Like many book artists, I have a number of unfinished editions hanging out in my studio in various stages of completion. Every summer, for the past three years I have set forward with the missive that this would THE summer, the summer of completion. During the first two summers I made progress, but I did not complete any of the projects. This summer is different.
It began with a visit from former colleague Lauren O’Neal, who is now the Director of the Lamont Gallery at Philips Exeter Academy in New Hampshire and her colleague, Lamont Gallery Manager, Sara Zela. They came to see my calendars, but were interested in all things I do that document, especially my Tree Guides. My tree guides are a series of pamphlet books, anywhere between 4-5, that are made from tree rubbings from very specific trees. I take the rubbings back into the studio, working back in with watercolor, colored pencil and in a couple of pamphlets stencil and letterpress. For each pamphlet/portrait there is an accompany field guide entry that tells about the tree, why it’s important, a little bit of context, etc. The pamphlets and the field guide live in a clamshell box. In the past I made these as unique boxes, now when I make one, I make an edition of two or three.
In the stack of unfinished editions, live the pieces and parts to make tree portraits for trees from a residency in Nebraska City where the Arbor Day began and tree portraits from a residency on Mount Greylock. The notes and work go back to 2008 and 2009 respectively. The clamshell boxes were finished. Four of the nine books were bound, but still needed labels and other details. The field guides barely had rough drafts.
Of course Lauren and Sara definitely wanted these plus the Alaska Field Guides, which was completed.

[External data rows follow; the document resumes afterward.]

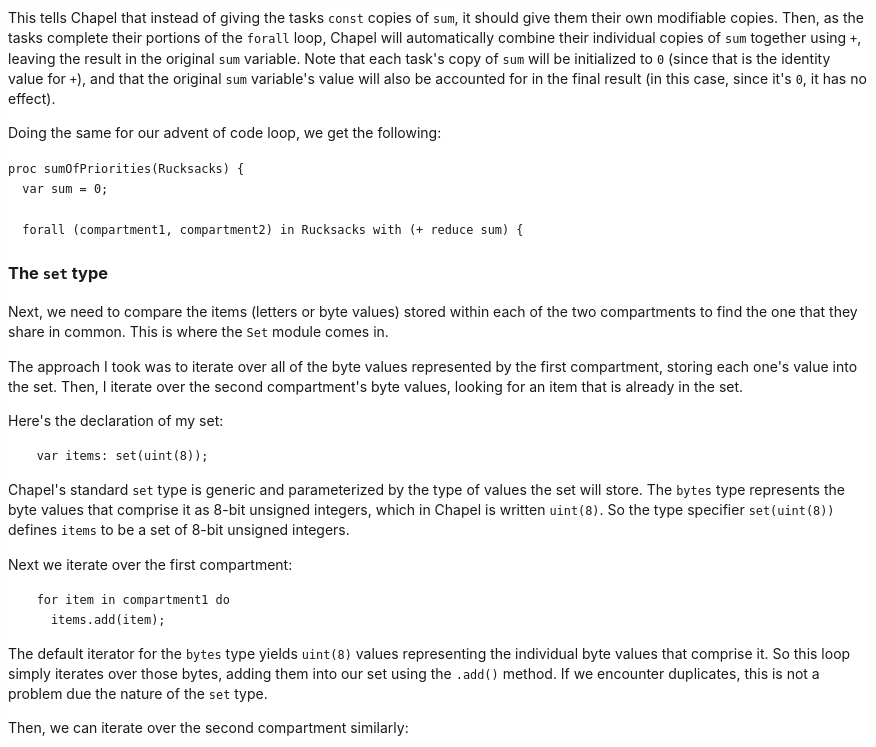 This tells Chapel that instead of giving the tasks `const` copies of
`sum`, it should give them their own modifiable copies.  Then, as
the tasks complete their portions of the `forall` loop, Chapel will
automatically combine their individual copies of `sum` together
using `+`, leaving the result in the original `sum` variable.  Note
that each task's copy of `sum` will be initialized to `0` (since
that is the identity value for `+`), and that the original `sum`
variable's value will also be accounted for in the final result (in
this case, since it's `0`, it has no effect).

Doing the same for our advent of code loop, we get the following:

```Chapel {data-code-type=main,data-code-section=middle,linenos=true,linenostart=18}
proc sumOfPriorities(Rucksacks) {
  var sum = 0;

  forall (compartment1, compartment2) in Rucksacks with (+ reduce sum) {
```

### The `set` type

Next, we need to compare the items (letters or byte values) stored
within each of the two compartments to find the one that they share
in common.  This is where the `Set` module comes in.

The approach I took was to iterate over all of the byte values
represented by the first compartment, storing each one's value into
the set. Then, I iterate over the second compartment's byte values,
looking for an item that is already in the set.

Here's the declaration of my set:

```Chapel {data-code-type=main,data-code-section=middle,linenos=true,linenostart=23}
    var items: set(uint(8));
```

Chapel's standard `set` type is generic and parameterized by the type
of values the set will store.  The `bytes` type represents the byte
values that comprise it as 8-bit unsigned integers, which in Chapel
is written `uint(8)`.  So the type specifier `set(uint(8))` defines
`items` to be a set of 8-bit unsigned integers.

Next we iterate over the first compartment:

```Chapel {data-code-type=main,data-code-section=middle,linenos=true,linenostart=25}
    for item in compartment1 do
      items.add(item);
```

The default iterator for the `bytes` type yields `uint(8)` values
representing the individual byte values that comprise it.  So this
loop simply iterates over those bytes, adding them into our set
using the `.add()` method.  If we encounter duplicates, this is not
a problem due the nature of the `set` type.

Then, we can iterate over the second compartment similarly:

This would be my motivation. The work needed to be delivered by August 16th, along with all NINETEEN of my calendars. This was the summer solstice. July flew by with trips, to Ohio, Delaware, Philadelphia, and Spain. Numerous parties. At least a half-dozen cakes baked. The coordination of the move of PRESS and the move of my classroom and office. Hello August 9th.
I loved reacquainting myself with my own work–work that helps feed my need to get lost in the reverie of the greens and browns and greys of nature. Work that helps me remember to slow down and look, to be a bit slower in the things I do. Enjoy.
If you happen to be in New Hampshire between September 9th and October 19th, do check out the exhibit.
Also, if you like this work, you can learn more about how I made it in Jenny Doh’s Journal It. Or, if you would like to purchase something like it, contact Vamp and Tramp. They carry the Alaska Tree Portraits, and Postcards, a year of postcard rubbings from all over the world, with an accompanying field guide. Or of course, contact me!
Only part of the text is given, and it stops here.